New life for ‘bird language’; It is dream come true for Kuskoy village

Kuskoy village of Northern Turkey is a perfect offbeat destination. The hilly region, known for its unique bird language, is making headlines as UNESC0 included the language in Intangible Cultural Heritage list.

Whistling is a common practice, used largely to complement the spoken languages, all over the world. But, whistling itself becoming the language for communication is a rare thing. This unusual practice, which was once the trademark of black sea villagers, is now confined to a small village in Northern Turkey.  UNESCO has now accepted this whistle language, popularly known as bird language, as an endangered part of world heritage needing urgent protection.

What is bird language?

Bird language become a form of communication almost 500 years ago during the Ottoman Empire. This unusual but effective language was wide spread across Black Sea regions. For centuries the language has been passed on, from grandparent to parent, from parent to child. Now only around 10,000 people living in Kuskoy village of Canakci District in Giresun province use this language on daily bases.

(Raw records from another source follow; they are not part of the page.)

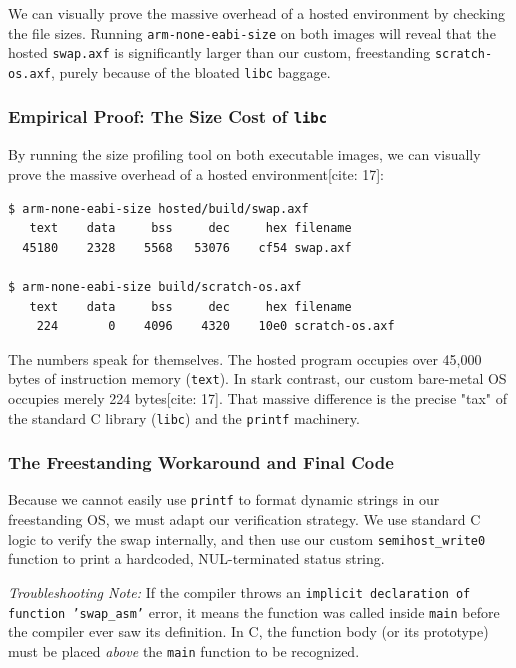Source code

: We can visually prove the massive overhead of a hosted environment by checking the file sizes. Running \texttt{arm-none-eabi-size} on both images will reveal that the hosted \texttt{swap.axf} is significantly larger than our custom, freestanding \texttt{scratch-os.axf}, purely because of the bloated \texttt{libc} baggage.

\subsubsection{Empirical Proof: The Size Cost of \texttt{libc}}
By running the size profiling tool on both executable images, we can visually prove the massive overhead of a hosted environment[cite: 17]:
\begin{lstlisting}
$ arm-none-eabi-size hosted/build/swap.axf
   text    data     bss     dec     hex filename
  45180    2328    5568   53076    cf54 swap.axf

$ arm-none-eabi-size build/scratch-os.axf
   text    data     bss     dec     hex filename
    224       0    4096    4320    10e0 scratch-os.axf
\end{lstlisting}

The numbers speak for themselves. The hosted program occupies over 45,000 bytes of instruction memory (\texttt{text}). In stark contrast, our custom bare-metal OS occupies merely 224 bytes[cite: 17]. That massive difference is the precise "tax" of the standard C library (\texttt{libc}) and the \texttt{printf} machinery.

\subsubsection{The Freestanding Workaround and Final Code}
Because we cannot easily use \texttt{printf} to format dynamic strings in our freestanding OS, we must adapt our verification strategy. We use standard C logic to verify the swap internally, and then use our custom \texttt{semihost\_write0} function to print a hardcoded, NUL-terminated status string.

\textit{Troubleshooting Note:} If the compiler throws an \texttt{implicit declaration of function 'swap\_asm'} error, it means the function was called inside \texttt{main} before the compiler ever saw its definition. In C, the function body (or its prototype) must be placed \textit{above} the \texttt{main} function to be recognized.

The bird language used in Kuskoy isn’t its own unique language but its basic Turkish in which spoken syllables have been replaced with whistled tones. In other word it is simply whistling in Turkish. Highly-developed and high pitch system of whistling evolved as a communication method because of the geographical limitations of the hilly area, where most of the times people cannot see each other.

Whistled communication has fascinated linguists and researchers for years, because it needs the coordinated work of both the hemispheres of the brain, unlike common languages.

Technology, the villain!!

It is Modern conveniences that kill the bird language. Though 80 percentage of the people of Kuskoy village use this method of communication successfully, younger generations are not interested in following the custom. Mobile coverage is slowly expanding into hilly area that people are more interested in these new methods for communication. When it is easy to make a call or text message, who will waste time and energy in whistling?

Young people are no longer interested in learning the language, nor in updating its vocabulary with new words. It is found that young women barely use the language these days, and young men learn it more as a point of pride than for any practical purpose.

Kuskoy has started measures to protect the language from early 90’s. Village is conducting annual bird language festival from 1997, where people come together to practice, improve, and share in their heritage .For the past three years whistle language is taught at primary schools of the village. With the new initiatives from UNESCO to protect the language by entering it in the list of Intangible Cultural Heritage, these efforts are reaching the goal.